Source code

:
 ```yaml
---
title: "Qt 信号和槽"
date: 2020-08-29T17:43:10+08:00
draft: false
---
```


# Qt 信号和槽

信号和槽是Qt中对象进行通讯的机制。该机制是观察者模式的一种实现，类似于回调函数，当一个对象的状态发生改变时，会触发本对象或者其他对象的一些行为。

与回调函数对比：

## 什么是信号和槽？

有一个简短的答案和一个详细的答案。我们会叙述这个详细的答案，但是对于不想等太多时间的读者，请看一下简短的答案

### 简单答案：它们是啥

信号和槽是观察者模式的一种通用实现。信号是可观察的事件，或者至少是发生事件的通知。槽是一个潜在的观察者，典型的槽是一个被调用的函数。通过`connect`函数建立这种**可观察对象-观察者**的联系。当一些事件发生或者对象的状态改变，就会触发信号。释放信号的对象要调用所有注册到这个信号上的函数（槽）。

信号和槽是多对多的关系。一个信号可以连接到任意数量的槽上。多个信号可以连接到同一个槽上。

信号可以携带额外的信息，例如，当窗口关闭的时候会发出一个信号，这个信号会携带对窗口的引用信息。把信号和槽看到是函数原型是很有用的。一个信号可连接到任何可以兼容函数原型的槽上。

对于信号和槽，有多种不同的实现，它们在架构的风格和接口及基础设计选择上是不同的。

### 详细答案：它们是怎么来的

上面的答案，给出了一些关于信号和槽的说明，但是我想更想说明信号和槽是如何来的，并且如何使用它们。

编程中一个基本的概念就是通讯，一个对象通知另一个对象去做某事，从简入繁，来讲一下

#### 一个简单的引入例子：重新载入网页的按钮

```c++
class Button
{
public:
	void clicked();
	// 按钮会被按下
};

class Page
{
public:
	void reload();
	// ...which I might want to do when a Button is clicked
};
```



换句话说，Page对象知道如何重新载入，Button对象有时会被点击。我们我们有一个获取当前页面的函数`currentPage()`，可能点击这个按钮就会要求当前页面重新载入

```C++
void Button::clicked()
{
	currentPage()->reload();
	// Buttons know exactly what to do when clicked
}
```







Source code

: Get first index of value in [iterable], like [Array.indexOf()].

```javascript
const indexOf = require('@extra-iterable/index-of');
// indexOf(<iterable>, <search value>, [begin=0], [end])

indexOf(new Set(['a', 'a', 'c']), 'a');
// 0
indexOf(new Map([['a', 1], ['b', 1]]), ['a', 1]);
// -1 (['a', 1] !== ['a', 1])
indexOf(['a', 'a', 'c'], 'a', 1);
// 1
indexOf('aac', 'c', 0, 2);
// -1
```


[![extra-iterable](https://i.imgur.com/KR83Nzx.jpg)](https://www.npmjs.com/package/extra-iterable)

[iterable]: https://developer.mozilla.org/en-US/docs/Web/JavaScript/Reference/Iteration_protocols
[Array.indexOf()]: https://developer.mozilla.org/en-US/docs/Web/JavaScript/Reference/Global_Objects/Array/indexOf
··········
* [About this task]: Using the records above, count how many lines include the word "void", and reply only with that figure.

* [Answer section]: 3